Dans le groupe Perdriel, le titre Magazine littéraire était en perdition, et Perdriel avait donc appelé Glucksmann à la barre. La nouvelle fut accueillie par des clameurs de joie dans tout le camp dit « progressiste ». Radios, télévisions et médias sociaux saluaient ce choix et la relance du titre. Grâce à cette publicité gratuite, il s’est vendu 31 000 exemplaires du Nouveau Magazine littéraire le premier mois. Mais rapidement les ventes ont chuté, et en kiosque, il ne se vend plus que 7 000 exemplaires par mois, ce qui correspond très exactement à ses ventes antérieures, et ce qui est très insuffisant pour faire vivre une rédaction complète, voire même Glucksmann tout seul.
Or Perdriel a injecté dans la relance de ce titre la bagatelle de 761 000 euros en marketing et publicité. Cet investissement a certes permis de collecter 6 000 nouveaux abonnés. Mais le produit livré ne correspondait pas à l’attente des lecteurs : Glucksmann a en effet transformé la revue littéraire en un brûlot d’extrême gauche. Ni les anciens abonnés et lecteurs, ni les nouveaux n’y trouvaient leur compte, et beaucoup d’entre eux l’ont écrit sans ménagement à la direction du journal. Les ventes s’écroulent, les abonnés sont mécontents. Perdriel a beau être le mécène de beaucoup d’organes de gauche, il préfère changer la direction du journal avant qu’il ne soit trop tard.

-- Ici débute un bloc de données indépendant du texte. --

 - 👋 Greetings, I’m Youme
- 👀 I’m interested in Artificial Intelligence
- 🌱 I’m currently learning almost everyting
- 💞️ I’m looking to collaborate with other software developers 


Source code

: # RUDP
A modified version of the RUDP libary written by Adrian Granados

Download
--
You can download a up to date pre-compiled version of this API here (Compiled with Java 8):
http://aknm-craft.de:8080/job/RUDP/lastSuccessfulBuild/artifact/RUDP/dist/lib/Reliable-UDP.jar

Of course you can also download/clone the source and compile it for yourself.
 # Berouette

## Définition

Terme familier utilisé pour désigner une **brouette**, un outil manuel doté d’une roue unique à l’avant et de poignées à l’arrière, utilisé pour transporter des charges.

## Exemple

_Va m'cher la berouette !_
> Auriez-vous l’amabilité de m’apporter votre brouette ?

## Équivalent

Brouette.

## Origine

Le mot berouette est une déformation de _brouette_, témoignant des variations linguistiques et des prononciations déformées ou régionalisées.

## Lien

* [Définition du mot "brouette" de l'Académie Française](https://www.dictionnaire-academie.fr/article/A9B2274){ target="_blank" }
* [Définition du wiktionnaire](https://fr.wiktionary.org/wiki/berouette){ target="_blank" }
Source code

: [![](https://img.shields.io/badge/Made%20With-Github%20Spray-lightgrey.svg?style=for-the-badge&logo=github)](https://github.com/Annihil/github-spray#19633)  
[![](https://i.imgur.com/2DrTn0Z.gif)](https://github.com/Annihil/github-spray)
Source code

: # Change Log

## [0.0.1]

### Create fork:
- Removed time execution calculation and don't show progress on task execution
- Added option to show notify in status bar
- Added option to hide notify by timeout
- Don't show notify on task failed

Glucksmann (sa conjointe est la journaliste Léa Salamé) n’a aucune envie, pour sa part, d’endosser cet échec. Aussi se répand-il dans les médias en expliquant que ce départ est une sanction politique, à cause de ses critiques de Macron : « Un numéro puis un passage télé en juin dans lesquels je mettais fortement en doute le “progressisme” du président déclenchèrent une crise qui s’avéra vite insurmontable. (…) Plus encore que le journal, on m’a fait comprendre que ce sont ma personne, mes tweets, mes passages télés, mes posts Facebook qui posaient problème. » […]"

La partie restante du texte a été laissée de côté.